L. Kosmodemyanskaya

The Story of Zoya and Shura


Shura

Those were days of acute grief for Shura and me. We no longer waited, we knew that there was nothing to wait for. Before our life had been full with the faith that we would again see and embrace our Zoya; when we went to the letter box we would look into it with hope: it might bring us news of Zoya. Now, we would pass it by without looking—we knew there was nothing for us there. Nothing which could bring us joy.

A very sad letter arrived from Aspen Woods from my father. He was overcome by Zoya's death. "I cannot understand how it can be. An old man like me living and Zoya gone," he wrote, and there was such distracted and inconsolable grief in these lines! The whole letter was stained with tears, and I could not make out some of the words.

"I am very sorry for the old people," said Shura quietly after reading his grandfather's letter.

Shura was my support now, all that was left to me in life. He tried to give me as much of his time as he could. He who before used to shy at any sign of "softness" was now a gentle and tender son. "Mummy darling," he would now say, although he had stopped calling me that since he was five. He began to see and notice things which had escaped his notice before. I started smoking, and he noticed that if I lighted a cigarette it meant that I was on the verge of tears. He would see me searching for my pack, take a look at my face and come up to me, "What's the matter? Now, now, chin up! Please, Mummy…

At night he would always know if sleep were eluding me. He would come up, sit on the edge of my bed and stroke my hand in silence. When he went away I felt deserted and helpless. Shura had become the head of the family now.

After lessons (school had started again) he used to come straight home, and when there was no air-raid warning he would sit down with a book. But even while reading he did not forget about me. Sometimes he would just call out softly, "Mummy!" "Yes, Shura…

And again he would return to his book. From time to time he would ask, "Are you asleep? Here, listen… And he would read aloud the lines which had appealed to him.

Once, when he was reading the artist Kramskoy's letters, he said, "How true this is, 'The most precious gift of an artist is his heart.' Well put, isn't it? This is how I understand it: you must be able not only to see—that is not enough. The main thing is to understand and feel… Ah, Mummy!" he exclaimed suddenly. "How I am going to study after the war, if you only knew!"

"Are you asleep?" he asked another time. "May I turn on the radio? I think there is some music on."

I nodded. And suddenly the strains of the waltz from Chaikovsky's Fifth Symphony floated into the room.

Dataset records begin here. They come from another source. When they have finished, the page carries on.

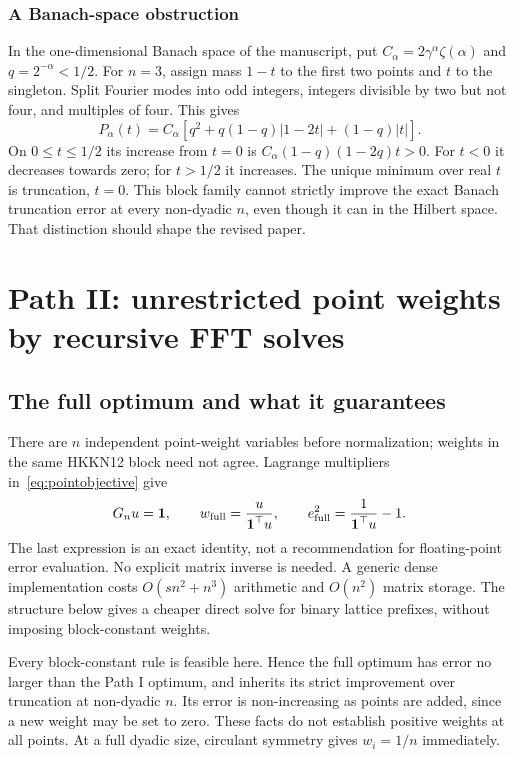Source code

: \documentclass[11pt]{article}
\newcommand{\bbone}{\boldsymbol{1}}
\begin{document}
\subsubsection{A Banach-space obstruction}
In the one-dimensional Banach space of the manuscript, put
$C_\alpha=2\gamma^\alpha\zeta(\alpha)$ and
$q=2^{-\alpha}<1/2$.
For $n=3$, assign mass $1-t$ to the first two points and $t$ to
the singleton. Split Fourier modes into odd integers, integers
divisible by two but not four, and multiples of four. This gives
\begin{equation}\label{eq:banach}
 P_\alpha(t)=C_\alpha
 [q^2+q(1-q)|1-2t|+(1-q)|t|].
\end{equation}
On $0\le t\le1/2$ its increase from $t=0$ is
$C_\alpha(1-q)(1-2q)t>0$.
For $t<0$ it decreases towards zero; for $t>1/2$ it increases.
The unique minimum over real $t$ is truncation, $t=0$.
This block family cannot strictly improve the exact Banach truncation
error at every non-dyadic $n$, even though it can in the Hilbert space.
That distinction should shape the revised paper.

\section{Path II: unrestricted point weights by recursive FFT solves}\label{sec:fftpath}
\subsection{The full optimum and what it guarantees}
There are $n$ independent point-weight variables before normalization;
weights in the same HKKN12 block need not agree. Lagrange multipliers
in~\eqref{eq:pointobjective} give
\begin{equation}\label{eq:fullweights}
 G_nu=\bbone,\qquad
 w_{\rm full}=\frac{u}{\bbone^\top u},\qquad
 e_{\rm full}^2=\frac1{\bbone^\top u}-1.
\end{equation}
The last expression is an exact identity, not a recommendation for
floating-point error evaluation. No explicit matrix inverse is needed.
A generic dense implementation costs $O(sn^2+n^3)$ arithmetic and
$O(n^2)$ matrix storage. The structure below gives a cheaper direct
solve for binary lattice prefixes, without imposing block-constant weights.

Every block-constant rule is feasible here. Hence the full optimum has
error no larger than the Path I optimum, and inherits its strict
improvement over truncation at non-dyadic $n$. Its error is non-increasing
as points are added, since a new weight may be set to zero.
These facts do not establish positive weights at all points.
At a full dyadic size, circulant symmetry gives $w_i=1/n$ immediately.
\end{document}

Every little thing was a test for us in those days, and this too was a test. Zoya had loved the Fifth Symphony best of all. We listened in silence, fearing even to sigh aloud, fearing that the siren would interrupt the music, and we would not be able to hear it all through…

And when the last notes of the finale died away Shura said with deep conviction, "I'm sure they'll play the finale of the Fifth Symphony on Victory Day. What do you think?"

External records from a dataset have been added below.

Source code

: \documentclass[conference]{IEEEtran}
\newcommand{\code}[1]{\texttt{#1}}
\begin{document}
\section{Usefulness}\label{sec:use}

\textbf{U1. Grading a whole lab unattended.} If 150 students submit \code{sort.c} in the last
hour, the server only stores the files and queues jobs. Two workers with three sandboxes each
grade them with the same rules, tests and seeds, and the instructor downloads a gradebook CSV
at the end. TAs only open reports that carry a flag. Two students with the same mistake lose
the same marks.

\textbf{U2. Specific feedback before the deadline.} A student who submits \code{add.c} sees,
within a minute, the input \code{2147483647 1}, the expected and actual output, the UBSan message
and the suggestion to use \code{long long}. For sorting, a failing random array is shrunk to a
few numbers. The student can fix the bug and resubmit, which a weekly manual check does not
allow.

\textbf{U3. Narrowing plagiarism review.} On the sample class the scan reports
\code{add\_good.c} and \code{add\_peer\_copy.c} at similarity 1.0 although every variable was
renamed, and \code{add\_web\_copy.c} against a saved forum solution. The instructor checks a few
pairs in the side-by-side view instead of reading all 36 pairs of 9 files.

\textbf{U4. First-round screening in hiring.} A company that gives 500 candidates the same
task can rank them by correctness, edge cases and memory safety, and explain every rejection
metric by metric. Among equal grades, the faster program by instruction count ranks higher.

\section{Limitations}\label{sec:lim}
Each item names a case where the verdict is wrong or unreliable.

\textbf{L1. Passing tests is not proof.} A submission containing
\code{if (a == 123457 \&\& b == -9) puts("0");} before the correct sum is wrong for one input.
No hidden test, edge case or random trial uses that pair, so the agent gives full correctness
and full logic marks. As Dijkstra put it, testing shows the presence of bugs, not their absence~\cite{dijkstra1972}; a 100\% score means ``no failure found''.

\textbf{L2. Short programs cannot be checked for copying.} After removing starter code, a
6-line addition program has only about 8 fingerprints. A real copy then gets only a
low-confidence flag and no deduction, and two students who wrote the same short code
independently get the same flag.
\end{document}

The days went by. The enemy was thrown back from Moscow, but his resistance was stiff. The Germans had seized Byelorussia, most of the Ukraine, besieged Leningrad, and were pushing towards Stalingrad. They burnt and murdered on their way. They tortured, tormented, hanged, strangled, crucified. All former conceptions of bestiality, of cruelty, paled in comparison with what we learned during this war. The newspaper seared your hands and heart, the radio brought news that made you gasp and struggle for breath.

Listening to the dispatches of the Soviet Information Bureau Shura would grind his teeth, and then walk silently about the room for a long time, his brows drawn, his fists clenched.

Occasionally his comrades called on him: the slim Volodya Yuryev, the son of Lydia Nikolayevna who had taught Zoya and Shura in the fourth grade, Yura Braudo, whom I already knew, Volodya Titov, and another boy, whose first name I do not remember, but whose surname was Nedelko. Gradually they began to call more and, more often, but whenever I came upon them they would immediately fall silent and hasten to take their leave.

"Why do the boys go away as soon as I come in?"

"They don't want to bother you," said Shura evasively.